__Work instructions__:
Whatever appears in the listing, return all of it exactly.

------------------------------------------------

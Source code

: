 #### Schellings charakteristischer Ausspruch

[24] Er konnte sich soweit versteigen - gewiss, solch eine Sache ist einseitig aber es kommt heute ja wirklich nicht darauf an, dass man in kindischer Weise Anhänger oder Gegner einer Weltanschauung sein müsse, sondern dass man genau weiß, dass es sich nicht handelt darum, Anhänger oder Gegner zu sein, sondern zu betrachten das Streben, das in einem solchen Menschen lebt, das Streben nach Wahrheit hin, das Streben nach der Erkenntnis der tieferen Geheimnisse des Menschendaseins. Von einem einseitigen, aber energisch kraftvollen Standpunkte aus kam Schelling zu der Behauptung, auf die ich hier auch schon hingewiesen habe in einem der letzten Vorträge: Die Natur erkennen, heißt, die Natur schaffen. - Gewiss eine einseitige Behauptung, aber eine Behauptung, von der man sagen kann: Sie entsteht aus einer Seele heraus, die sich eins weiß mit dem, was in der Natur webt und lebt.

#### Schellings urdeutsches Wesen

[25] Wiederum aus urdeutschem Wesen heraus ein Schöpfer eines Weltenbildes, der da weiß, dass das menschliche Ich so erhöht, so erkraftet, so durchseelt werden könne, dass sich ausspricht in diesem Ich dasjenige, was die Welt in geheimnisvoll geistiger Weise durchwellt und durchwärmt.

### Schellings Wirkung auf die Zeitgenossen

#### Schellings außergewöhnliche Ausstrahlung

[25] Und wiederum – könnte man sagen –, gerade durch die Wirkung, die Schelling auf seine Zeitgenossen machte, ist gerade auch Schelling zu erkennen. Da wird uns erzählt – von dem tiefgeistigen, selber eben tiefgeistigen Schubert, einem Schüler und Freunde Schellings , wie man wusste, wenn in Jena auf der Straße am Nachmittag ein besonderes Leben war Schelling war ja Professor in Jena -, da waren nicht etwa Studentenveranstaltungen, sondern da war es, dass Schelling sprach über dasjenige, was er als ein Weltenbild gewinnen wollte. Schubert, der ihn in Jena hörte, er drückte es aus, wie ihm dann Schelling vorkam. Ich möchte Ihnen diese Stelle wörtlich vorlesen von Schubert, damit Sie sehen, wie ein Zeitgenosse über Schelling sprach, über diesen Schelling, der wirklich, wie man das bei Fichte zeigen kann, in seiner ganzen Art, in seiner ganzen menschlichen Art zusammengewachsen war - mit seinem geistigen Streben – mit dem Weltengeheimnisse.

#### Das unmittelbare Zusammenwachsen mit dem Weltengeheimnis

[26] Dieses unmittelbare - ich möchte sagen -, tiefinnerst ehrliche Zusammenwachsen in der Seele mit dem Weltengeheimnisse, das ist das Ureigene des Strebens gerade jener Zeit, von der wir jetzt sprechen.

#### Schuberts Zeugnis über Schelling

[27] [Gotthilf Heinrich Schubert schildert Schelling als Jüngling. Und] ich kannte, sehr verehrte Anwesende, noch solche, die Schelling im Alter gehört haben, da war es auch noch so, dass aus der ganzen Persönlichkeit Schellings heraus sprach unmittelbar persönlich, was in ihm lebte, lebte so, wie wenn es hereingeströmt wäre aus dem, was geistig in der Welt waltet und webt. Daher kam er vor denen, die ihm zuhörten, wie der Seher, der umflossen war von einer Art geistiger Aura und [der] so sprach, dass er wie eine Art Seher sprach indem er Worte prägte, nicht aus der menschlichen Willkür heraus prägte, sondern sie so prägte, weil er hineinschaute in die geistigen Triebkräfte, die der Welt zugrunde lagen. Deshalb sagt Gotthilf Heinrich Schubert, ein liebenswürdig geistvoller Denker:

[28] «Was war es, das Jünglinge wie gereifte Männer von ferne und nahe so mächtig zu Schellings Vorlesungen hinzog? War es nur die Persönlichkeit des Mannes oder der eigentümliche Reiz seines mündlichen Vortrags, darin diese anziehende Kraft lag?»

------------------------------------------------

__Result of this task__:
Source code

: #### Schellings charakteristischer Ausspruch

[24] Er konnte sich soweit versteigen - gewiss, solch eine Sache ist einseitig aber es kommt heute ja wirklich nicht darauf an, dass man in kindischer Weise Anhänger oder Gegner einer Weltanschauung sein müsse, sondern dass man genau weiß, dass es sich nicht handelt darum, Anhänger oder Gegner zu sein, sondern zu betrachten das Streben, das in einem solchen Menschen lebt, das Streben nach Wahrheit hin, das Streben nach der Erkenntnis der tieferen Geheimnisse des Menschendaseins. Von einem einseitigen, aber energisch kraftvollen Standpunkte aus kam Schelling zu der Behauptung, auf die ich hier auch schon hingewiesen habe in einem der letzten Vorträge: Die Natur erkennen, heißt, die Natur schaffen. - Gewiss eine einseitige Behauptung, aber eine Behauptung, von der man sagen kann: Sie entsteht aus einer Seele heraus, die sich eins weiß mit dem, was in der Natur webt und lebt.

#### Schellings urdeutsches Wesen

[25] Wiederum aus urdeutschem Wesen heraus ein Schöpfer eines Weltenbildes, der da weiß, dass das menschliche Ich so erhöht, so erkraftet, so durchseelt werden könne, dass sich ausspricht in diesem Ich dasjenige, was die Welt in geheimnisvoll geistiger Weise durchwellt und durchwärmt.

### Schellings Wirkung auf die Zeitgenossen

#### Schellings außergewöhnliche Ausstrahlung

[25] Und wiederum – könnte man sagen –, gerade durch die Wirkung, die Schelling auf seine Zeitgenossen machte, ist gerade auch Schelling zu erkennen. Da wird uns erzählt – von dem tiefgeistigen, selber eben tiefgeistigen Schubert, einem Schüler und Freunde Schellings , wie man wusste, wenn in Jena auf der Straße am Nachmittag ein besonderes Leben war Schelling war ja Professor in Jena -, da waren nicht etwa Studentenveranstaltungen, sondern da war es, dass Schelling sprach über dasjenige, was er als ein Weltenbild gewinnen wollte. Schubert, der ihn in Jena hörte, er drückte es aus, wie ihm dann Schelling vorkam. Ich möchte Ihnen diese Stelle wörtlich vorlesen von Schubert, damit Sie sehen, wie ein Zeitgenosse über Schelling sprach, über diesen Schelling, der wirklich, wie man das bei Fichte zeigen kann, in seiner ganzen Art, in seiner ganzen menschlichen Art zusammengewachsen war - mit seinem geistigen Streben – mit dem Weltengeheimnisse.

#### Das unmittelbare Zusammenwachsen mit dem Weltengeheimnis

[26] Dieses unmittelbare - ich möchte sagen -, tiefinnerst ehrliche Zusammenwachsen in der Seele mit dem Weltengeheimnisse, das ist das Ureigene des Strebens gerade jener Zeit, von der wir jetzt sprechen.

#### Schuberts Zeugnis über Schelling

[27] [Gotthilf Heinrich Schubert schildert Schelling als Jüngling. Und] ich kannte, sehr verehrte Anwesende, noch solche, die Schelling im Alter gehört haben, da war es auch noch so, dass aus der ganzen Persönlichkeit Schellings heraus sprach unmittelbar persönlich, was in ihm lebte, lebte so, wie wenn es hereingeströmt wäre aus dem, was geistig in der Welt waltet und webt. Daher kam er vor denen, die ihm zuhörten, wie der Seher, der umflossen war von einer Art geistiger Aura und [der] so sprach, dass er wie eine Art Seher sprach indem er Worte prägte, nicht aus der menschlichen Willkür heraus prägte, sondern sie so prägte, weil er hineinschaute in die geistigen Triebkräfte, die der Welt zugrunde lagen. Deshalb sagt Gotthilf Heinrich Schubert, ein liebenswürdig geistvoller Denker:

[28] «Was war es, das Jünglinge wie gereifte Männer von ferne und nahe so mächtig zu Schellings Vorlesungen hinzog? War es nur die Persönlichkeit des Mannes oder der eigentümliche Reiz seines mündlichen Vortrags, darin diese anziehende Kraft lag?»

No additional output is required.